Sunday, December 14, 2003

18:49.

I cannot remember at which station they got on, but they rode with me to Woodlands. A pretty lady in her early 30s, I first noticed her and noted her preppy knee length skirt when she walked straight into my line of vision, and a little girl about eight perhaps trailing behind her as they settled against the panel opposite mine.

I noticed the latter's ears first. Imagine if you will ears flipped upside down 180 degrees, with the smaller end on top and the tops were pointed! I first noticed the point and immediately thought, "Elf!" then realised the "inverted-ness" of the ears.

I really don't know why but I thought the mother - I assume that's their relation - was gay. I really don't know why, don't ask.

The little girl was tanned, unlike her fair mother who ignored her most of the journey. She had her chin-length satin-smooth black hair tied back in two knots, showing off her unique ears. She wore striped baby blue and pink socks, and her denin peddalpushers had pink embroidered flowers at the end.

I liked her.

Her voice was soft. I saw her mouth move, her mother ignore her, I never heard what was said. Her eyes too were soft, and also unsure.

You know the little child actress in Homerun?

Yeah, my little Totto Chan on the train had a pensive heart-shaped face like hers.

Her mother stood cross-armed against the door, at times turning to face it full-on to look out, and never spoke to her daughter voluntarily.
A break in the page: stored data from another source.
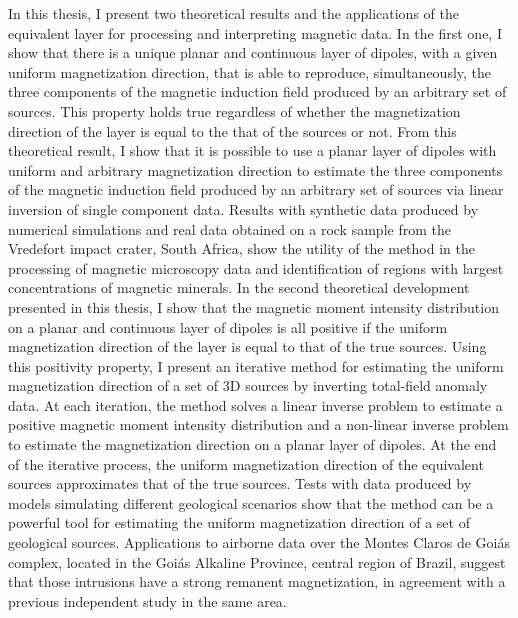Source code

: \begin{foreignabstract}

In this thesis, I present two theoretical results and the applications of the 
equivalent layer for processing and interpreting magnetic data.
In the first one, I show that there is a unique planar and continuous layer of dipoles,
with a given uniform magnetization direction, that is able to reproduce, simultaneously,
the three components of the magnetic induction field produced by an arbitrary set of 
sources. This property holds true regardless of whether the magnetization direction of 
the layer is equal to the that of the sources or not.
From this theoretical result, I show that it is possible to use a planar layer of dipoles 
with uniform and arbitrary magnetization direction to estimate the three components of the 
magnetic induction field produced by an arbitrary set of sources via linear inversion
of single component data. 
Results with synthetic data produced by numerical simulations and real data obtained 
on a rock sample from the Vredefort impact crater, South Africa, show the utility of the method
in the processing of magnetic microscopy data and identification of regions with largest 
concentrations of magnetic minerals.
In the second theoretical development presented in this thesis, I show that the magnetic 
moment intensity distribution on a planar and continuous layer of dipoles is all positive 
if the uniform magnetization direction of the layer is equal to that of the true sources.
Using this positivity property, I present an iterative method for estimating the uniform 
magnetization direction of a set of 3D sources by inverting total-field anomaly data.
At each iteration, the method solves a linear inverse problem to estimate a positive magnetic 
moment intensity distribution and a non-linear inverse problem to estimate the magnetization 
direction on a planar layer of dipoles. At the end of the iterative process, the uniform 
magnetization direction of the equivalent sources approximates that of the true sources.
Tests with data produced by models simulating different geological scenarios show that the method 
can be a powerful tool for estimating the uniform magnetization direction of a set of geological 
sources. Applications to airborne data over the Montes Claros de Goiás complex, located in the 
Goiás Alkaline Province, central region of Brazil, suggest that those intrusions have a strong 
remanent magnetization, in agreement with a previous independent study in the same area.

\end{foreignabstract}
Or just once anyway - "Go and sit lah". No, not in a tone laced with concern.

The little girl - her eyes always fixed on her silent mother - rushed to the next available seat when it was vacanted. While many parents would move over to stand near their kid or sit with them, taking their offspring on their laps, this one didn't.
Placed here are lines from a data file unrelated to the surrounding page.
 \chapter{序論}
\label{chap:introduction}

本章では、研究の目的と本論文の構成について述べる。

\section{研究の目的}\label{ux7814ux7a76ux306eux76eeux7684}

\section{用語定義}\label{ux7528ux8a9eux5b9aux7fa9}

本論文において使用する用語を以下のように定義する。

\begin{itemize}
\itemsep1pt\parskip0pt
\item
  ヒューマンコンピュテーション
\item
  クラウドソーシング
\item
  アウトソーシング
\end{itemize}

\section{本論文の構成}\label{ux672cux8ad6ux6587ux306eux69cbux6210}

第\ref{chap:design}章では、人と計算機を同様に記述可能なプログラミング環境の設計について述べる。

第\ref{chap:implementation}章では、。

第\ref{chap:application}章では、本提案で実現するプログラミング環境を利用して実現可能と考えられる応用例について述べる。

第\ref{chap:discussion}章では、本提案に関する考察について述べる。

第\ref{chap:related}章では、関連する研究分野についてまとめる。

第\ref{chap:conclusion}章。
If you had not seen them together during their earlier part of their journey, you won't know that they were together.

The two metres separating them felt long, even to me as a bystander.

All the little Megan-lookalike could do was sit right at the edge of the plastic orange seat - her feet did not even touch the floor yet - and stare, head turned and lifted slightly, at her mother whose head was turned away from her.
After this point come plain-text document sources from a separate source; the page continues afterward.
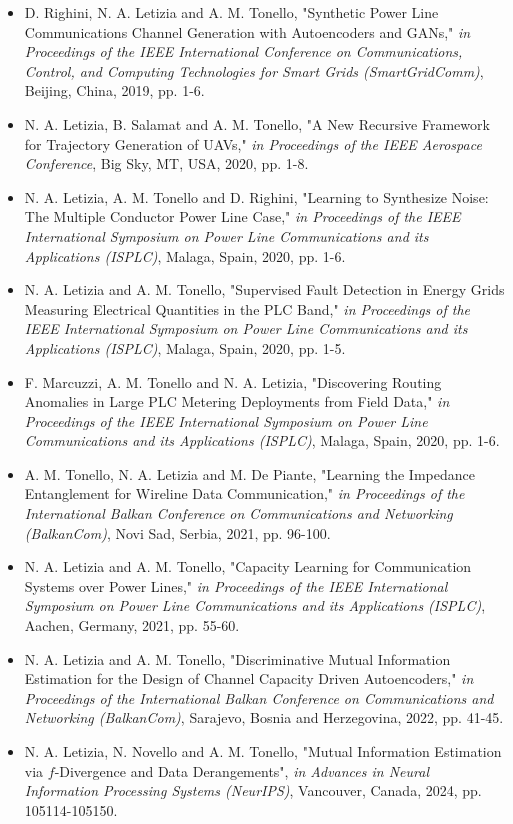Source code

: \begin{itemize}
\item D. Righini, N. A. Letizia and A. M. Tonello, "Synthetic Power Line Communications Channel Generation with Autoencoders and GANs," \textit{in Proceedings of the IEEE International Conference on Communications, Control, and Computing Technologies for Smart Grids (SmartGridComm)}, Beijing, China, 2019, pp. 1-6.
\item N. A. Letizia, B. Salamat and A. M. Tonello, "A New Recursive Framework for Trajectory Generation of UAVs," \textit{in Proceedings of the IEEE Aerospace Conference}, Big Sky, MT, USA, 2020, pp. 1-8.
\item N. A. Letizia, A. M. Tonello and D. Righini, "Learning to Synthesize Noise: The Multiple Conductor Power Line Case," \textit{in Proceedings of the IEEE International Symposium on Power Line Communications and its Applications (ISPLC)}, Malaga, Spain, 2020, pp. 1-6.
\item N. A. Letizia and A. M. Tonello, "Supervised Fault Detection in Energy Grids Measuring Electrical Quantities in the PLC Band," \textit{in Proceedings of the IEEE International Symposium on Power Line Communications and its Applications (ISPLC)}, Malaga, Spain, 2020, pp. 1-5.
\item F. Marcuzzi, A. M. Tonello and N. A. Letizia, "Discovering Routing Anomalies in Large PLC Metering Deployments from Field Data," \textit{in Proceedings of the IEEE International Symposium on Power Line Communications and its Applications (ISPLC)}, Malaga, Spain, 2020, pp. 1-6.
\item A. M. Tonello, N. A. Letizia and M. De Piante, "Learning the Impedance Entanglement for Wireline Data Communication," \textit{in Proceedings of the International Balkan Conference on Communications and Networking (BalkanCom)}, Novi Sad, Serbia, 2021, pp. 96-100. 
\item N. A. Letizia and A. M. Tonello, "Capacity Learning for Communication Systems over Power Lines," \textit{in Proceedings of the IEEE International Symposium on Power Line Communications and its Applications (ISPLC)}, Aachen, Germany, 2021, pp. 55-60.
\item N. A. Letizia and A. M. Tonello, "Discriminative Mutual Information Estimation for the Design of Channel Capacity Driven Autoencoders," \textit{in Proceedings of the International Balkan Conference on Communications and Networking (BalkanCom)}, Sarajevo, Bosnia and Herzegovina, 2022, pp. 41-45.
\item N. A. Letizia, N. Novello and A. M. Tonello, "Mutual Information Estimation via $f$-Divergence and Data Derangements", \textit{in Advances in Neural Information Processing Systems (NeurIPS)}, Vancouver, Canada, 2024, pp. 105114-105150.
\end{itemize}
We reached Admiralty, and the child - her mom blocked from her line of vision by a happy family (3 kids running around their pony-tailed Dad while he was on the phone) - scrambled to her feet to tiptoe and see her mom.

She thought it was the right stop.

Her mom never looked back, and she sat back down. For a small moment, her downturned mouth twisted slightly and if possible, she looked even more unsure.

Twice, I saw her smile when the other children were scrambling in fun but that unsure, almost sad look reclaimed her fast both times.

It was her almond eyes. They were not particularly big or stunning but they were constantly fixed on her mother. Those eyes kept mine on her throughout the journey. And she never noticed, she only had eyes for one person.

Her mother finally acknowledged her when our train rolled into Woodlands station. I walked behind them, saw them held hands as they approached the elevator, and her develop a skip in her steps and start to chatter to her quiet mother.

At the ticketing rails, she tapped her yellow ez-link card onto the wrong reader. Her mom grabbed her arm over to the right one but the card has been read and the wrong turnstile activated. They didn't notice and kept trying to tap the card onto the "right" reader. I saw her start and look up at her mom. I'm afraid there was fear in her brown eyes.

That's where I lost them. Though I pretended I was waiting for someone and stopped near the ticketing booth to look for them.

How terrible it is for a child to be with an adult in a bad mood, or worse, an adult who's not interested in you.

Maybe some people just shouldn't ever be parents.